Date: Monday, December 9, 2013
Venue: Caravan (Chicago)
Concert review by August Lysy
Almost one year ago, in the crowded back room of an antique shop—amidst a mismatched assortment of chairs and odd articles—I happened upon a musical performance that for two whole hours took my breath away and held me captivated at the end of my seat. That was the night I first heard SoSaLa.
A couple weeks ago I had the pleasure to hear SoSaLa again: the same performers, but a different space. Sohrab, of course, helmed the ensemble with his shiny, silver saxophone and passionate vocals and lyrics; Steve Marquette played electric guitar—a bluesy Jazz with a Robert Fripp twist—; Lucas Gillan dominated on percussion, playing both drums and djembe; and Alex Wing played both electric bass and oud, impressively capturing the whole range of intensity, from delicate openings and interludes to slap-bass-tic jams and solos.
Objectively, since last year, the ensemble improved in their performing together. The ensemble developed a noticeably stronger rapport that was communicated in what I saw as an intenser and more unified performance. And not only did the members play better together, but each one improved in his respective instrument—most notably Steve Marquette, who tackled his solos with exceptional focus and vigor.

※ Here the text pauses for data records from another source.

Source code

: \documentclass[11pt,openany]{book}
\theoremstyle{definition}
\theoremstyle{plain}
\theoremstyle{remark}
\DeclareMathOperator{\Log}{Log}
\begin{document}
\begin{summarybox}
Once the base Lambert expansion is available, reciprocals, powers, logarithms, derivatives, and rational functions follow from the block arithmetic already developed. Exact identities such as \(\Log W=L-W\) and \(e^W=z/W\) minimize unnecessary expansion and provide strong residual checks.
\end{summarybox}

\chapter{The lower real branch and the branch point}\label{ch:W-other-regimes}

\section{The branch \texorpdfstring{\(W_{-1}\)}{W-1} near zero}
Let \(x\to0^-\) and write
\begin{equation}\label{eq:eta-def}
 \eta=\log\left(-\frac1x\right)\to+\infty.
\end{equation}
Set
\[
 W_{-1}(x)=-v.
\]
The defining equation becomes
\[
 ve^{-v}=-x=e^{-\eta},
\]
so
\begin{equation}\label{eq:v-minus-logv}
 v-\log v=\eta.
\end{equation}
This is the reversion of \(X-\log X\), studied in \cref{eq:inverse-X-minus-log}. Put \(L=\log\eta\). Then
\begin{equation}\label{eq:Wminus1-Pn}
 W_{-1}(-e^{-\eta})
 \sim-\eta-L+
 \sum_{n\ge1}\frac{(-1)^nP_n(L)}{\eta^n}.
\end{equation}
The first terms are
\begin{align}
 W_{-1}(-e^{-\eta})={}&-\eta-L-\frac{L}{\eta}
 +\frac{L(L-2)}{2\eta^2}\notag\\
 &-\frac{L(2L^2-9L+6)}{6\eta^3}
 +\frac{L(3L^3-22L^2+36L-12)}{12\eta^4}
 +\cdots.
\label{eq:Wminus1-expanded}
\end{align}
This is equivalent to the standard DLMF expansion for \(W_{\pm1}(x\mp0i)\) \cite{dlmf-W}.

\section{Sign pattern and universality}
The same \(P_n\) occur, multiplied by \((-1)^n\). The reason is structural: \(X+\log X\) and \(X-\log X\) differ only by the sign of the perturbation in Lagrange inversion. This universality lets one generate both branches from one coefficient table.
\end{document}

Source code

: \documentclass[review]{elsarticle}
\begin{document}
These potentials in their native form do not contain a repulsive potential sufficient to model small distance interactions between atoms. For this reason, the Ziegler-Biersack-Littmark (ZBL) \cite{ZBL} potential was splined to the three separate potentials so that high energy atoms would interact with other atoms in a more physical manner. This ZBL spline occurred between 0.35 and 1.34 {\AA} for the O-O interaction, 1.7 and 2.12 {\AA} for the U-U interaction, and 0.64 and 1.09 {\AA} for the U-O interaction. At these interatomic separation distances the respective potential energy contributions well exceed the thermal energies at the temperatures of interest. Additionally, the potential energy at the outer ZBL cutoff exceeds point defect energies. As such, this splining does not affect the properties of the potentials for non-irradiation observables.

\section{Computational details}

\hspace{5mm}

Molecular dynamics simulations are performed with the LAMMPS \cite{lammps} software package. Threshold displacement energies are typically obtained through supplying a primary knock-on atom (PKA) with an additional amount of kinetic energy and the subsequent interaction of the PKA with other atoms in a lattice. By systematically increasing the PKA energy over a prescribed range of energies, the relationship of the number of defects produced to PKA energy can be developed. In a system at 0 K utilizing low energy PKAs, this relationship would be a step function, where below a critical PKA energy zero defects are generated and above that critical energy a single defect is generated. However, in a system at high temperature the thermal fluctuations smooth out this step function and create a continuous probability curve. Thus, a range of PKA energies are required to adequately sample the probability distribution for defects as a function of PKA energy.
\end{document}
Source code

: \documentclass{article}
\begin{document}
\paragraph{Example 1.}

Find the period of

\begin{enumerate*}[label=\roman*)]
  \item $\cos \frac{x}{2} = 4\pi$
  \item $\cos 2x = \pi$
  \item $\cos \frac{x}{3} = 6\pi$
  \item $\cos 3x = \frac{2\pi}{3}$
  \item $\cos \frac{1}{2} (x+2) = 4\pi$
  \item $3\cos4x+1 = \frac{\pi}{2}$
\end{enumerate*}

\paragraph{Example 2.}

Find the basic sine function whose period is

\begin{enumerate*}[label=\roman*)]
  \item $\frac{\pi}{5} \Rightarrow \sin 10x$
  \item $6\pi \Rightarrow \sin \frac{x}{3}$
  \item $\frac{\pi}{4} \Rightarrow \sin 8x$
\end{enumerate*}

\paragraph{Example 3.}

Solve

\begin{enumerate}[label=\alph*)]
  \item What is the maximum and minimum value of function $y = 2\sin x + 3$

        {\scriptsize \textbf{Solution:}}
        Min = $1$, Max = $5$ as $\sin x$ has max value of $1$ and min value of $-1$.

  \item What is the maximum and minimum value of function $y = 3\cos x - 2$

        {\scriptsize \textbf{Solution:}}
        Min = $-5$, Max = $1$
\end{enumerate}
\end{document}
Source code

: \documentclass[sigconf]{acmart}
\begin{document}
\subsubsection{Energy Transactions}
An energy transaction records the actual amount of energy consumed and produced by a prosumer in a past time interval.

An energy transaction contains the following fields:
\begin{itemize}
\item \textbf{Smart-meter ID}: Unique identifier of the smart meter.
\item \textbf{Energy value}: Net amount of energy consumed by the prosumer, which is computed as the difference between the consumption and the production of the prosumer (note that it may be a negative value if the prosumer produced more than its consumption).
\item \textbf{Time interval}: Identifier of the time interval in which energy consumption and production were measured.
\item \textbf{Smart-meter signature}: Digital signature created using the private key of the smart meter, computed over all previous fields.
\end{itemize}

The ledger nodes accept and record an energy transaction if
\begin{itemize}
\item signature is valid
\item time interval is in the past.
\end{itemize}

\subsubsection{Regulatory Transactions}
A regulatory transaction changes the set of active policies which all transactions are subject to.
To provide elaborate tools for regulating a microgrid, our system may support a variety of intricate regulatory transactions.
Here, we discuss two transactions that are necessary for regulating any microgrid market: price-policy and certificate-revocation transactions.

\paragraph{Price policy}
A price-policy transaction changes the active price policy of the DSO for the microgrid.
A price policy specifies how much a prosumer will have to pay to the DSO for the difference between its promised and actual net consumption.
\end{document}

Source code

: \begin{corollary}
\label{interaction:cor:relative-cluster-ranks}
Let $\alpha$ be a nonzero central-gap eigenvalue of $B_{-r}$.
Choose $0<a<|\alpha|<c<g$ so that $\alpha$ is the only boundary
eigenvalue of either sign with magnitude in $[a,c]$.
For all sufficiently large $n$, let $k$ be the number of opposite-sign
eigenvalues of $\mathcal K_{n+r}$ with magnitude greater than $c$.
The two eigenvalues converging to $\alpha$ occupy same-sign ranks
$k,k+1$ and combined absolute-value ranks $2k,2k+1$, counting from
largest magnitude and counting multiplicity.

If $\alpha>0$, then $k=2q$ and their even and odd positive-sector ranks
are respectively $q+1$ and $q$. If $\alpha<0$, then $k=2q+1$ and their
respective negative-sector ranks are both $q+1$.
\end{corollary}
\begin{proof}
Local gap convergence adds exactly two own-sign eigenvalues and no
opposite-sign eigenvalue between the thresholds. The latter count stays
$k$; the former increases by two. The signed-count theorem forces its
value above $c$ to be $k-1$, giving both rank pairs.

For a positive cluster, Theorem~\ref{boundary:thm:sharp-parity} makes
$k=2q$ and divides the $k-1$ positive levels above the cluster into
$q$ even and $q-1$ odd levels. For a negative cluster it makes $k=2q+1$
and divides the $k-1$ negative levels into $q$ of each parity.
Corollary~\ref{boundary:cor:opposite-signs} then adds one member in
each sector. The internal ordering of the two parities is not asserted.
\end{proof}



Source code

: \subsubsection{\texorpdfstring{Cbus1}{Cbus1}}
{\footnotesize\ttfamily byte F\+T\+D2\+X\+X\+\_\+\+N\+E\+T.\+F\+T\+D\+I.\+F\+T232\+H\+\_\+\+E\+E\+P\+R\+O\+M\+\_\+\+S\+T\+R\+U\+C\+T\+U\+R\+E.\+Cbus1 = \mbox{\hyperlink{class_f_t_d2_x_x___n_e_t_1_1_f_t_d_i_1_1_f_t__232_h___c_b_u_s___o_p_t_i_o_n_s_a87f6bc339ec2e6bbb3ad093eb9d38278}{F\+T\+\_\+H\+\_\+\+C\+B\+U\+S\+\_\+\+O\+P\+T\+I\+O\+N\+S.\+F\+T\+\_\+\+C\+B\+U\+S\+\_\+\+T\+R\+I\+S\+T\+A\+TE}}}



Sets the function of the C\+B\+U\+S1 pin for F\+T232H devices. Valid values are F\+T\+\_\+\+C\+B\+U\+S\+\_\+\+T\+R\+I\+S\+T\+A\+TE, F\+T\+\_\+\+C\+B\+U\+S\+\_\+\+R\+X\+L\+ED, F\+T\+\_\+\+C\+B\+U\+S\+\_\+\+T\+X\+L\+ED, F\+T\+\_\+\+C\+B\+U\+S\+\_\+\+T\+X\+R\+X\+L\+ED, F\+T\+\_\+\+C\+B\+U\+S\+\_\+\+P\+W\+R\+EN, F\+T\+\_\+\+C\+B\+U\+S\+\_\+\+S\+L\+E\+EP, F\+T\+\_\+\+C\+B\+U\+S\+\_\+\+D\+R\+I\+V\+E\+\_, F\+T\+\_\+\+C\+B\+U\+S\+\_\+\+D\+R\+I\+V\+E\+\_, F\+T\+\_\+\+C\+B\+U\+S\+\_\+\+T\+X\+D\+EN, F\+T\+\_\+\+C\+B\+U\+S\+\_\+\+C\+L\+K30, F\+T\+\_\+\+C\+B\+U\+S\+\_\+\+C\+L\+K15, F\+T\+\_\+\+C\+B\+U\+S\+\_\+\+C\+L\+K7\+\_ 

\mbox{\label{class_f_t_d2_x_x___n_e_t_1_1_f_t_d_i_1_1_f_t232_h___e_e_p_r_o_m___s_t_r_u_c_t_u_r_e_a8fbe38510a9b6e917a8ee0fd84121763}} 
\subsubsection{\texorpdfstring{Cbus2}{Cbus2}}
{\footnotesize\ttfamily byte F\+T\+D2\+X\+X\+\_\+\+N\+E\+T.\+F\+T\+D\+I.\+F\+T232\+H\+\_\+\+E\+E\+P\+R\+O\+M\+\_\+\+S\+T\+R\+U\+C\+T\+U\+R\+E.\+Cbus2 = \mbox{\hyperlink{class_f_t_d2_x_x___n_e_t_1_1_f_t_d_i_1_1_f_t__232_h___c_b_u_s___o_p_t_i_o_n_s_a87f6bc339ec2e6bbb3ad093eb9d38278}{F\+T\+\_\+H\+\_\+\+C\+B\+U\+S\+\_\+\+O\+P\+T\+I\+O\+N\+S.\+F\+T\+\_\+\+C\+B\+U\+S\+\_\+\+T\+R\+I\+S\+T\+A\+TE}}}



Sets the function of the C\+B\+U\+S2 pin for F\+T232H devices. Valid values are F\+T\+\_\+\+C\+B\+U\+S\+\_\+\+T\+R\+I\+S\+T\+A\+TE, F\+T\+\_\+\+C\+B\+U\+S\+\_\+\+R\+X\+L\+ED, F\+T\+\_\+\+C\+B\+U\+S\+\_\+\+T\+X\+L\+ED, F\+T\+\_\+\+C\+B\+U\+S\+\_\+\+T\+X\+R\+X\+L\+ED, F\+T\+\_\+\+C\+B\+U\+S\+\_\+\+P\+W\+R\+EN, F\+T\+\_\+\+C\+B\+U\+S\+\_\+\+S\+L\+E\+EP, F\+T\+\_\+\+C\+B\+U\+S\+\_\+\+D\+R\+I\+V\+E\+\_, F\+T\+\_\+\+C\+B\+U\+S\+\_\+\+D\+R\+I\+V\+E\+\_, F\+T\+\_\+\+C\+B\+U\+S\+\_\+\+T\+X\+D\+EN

Having thus attested to the greater harmony of the ensemble, I must confess that dissonance marked my overall experience of the performance—and for this I hold the location responsible. Unlike last year, where attentive listeners packed the performance space and a red and green rug hanging from the ceiling enveloped us all in the warm, Jazz sounds—this year crystal chandeliers, televisions, and silver ball-bearing curtains adorned the performance space. Not unlike an Eastern Orthodox Christian attending an Evangelical Sunday service, I felt the cool, modern feel of the space stifled the passion of the emotion and thus the thrall of the experience.
But, again, I regard this as a fault of space and not any lack on the part of the musicians.
Indeed, despite the ugly LCD glow of the television screens—or perhaps in spite of them—one could still feel the soulful movements of Sohrab’s saxophone, singing its plaintive Jazz, attesting not only to his instrumental excellence but also to the depth of his feeling. One feels this Sohrab’s genuineness of emotion even through the stereo, playing his CD: it’s in his voice and words and it’s what emanates from the horn of his saxophone. This authenticity is what drew me back a year later to hear Sohrab play again, and I believe it’s what will continue to draw people toward his unique sound. Sohrab is SoSaLa.
Middle-Eastern-Infuzed Free Jazz Delivers Amazing Experience by August Lysy (TECHNEWS, March 9, 2013)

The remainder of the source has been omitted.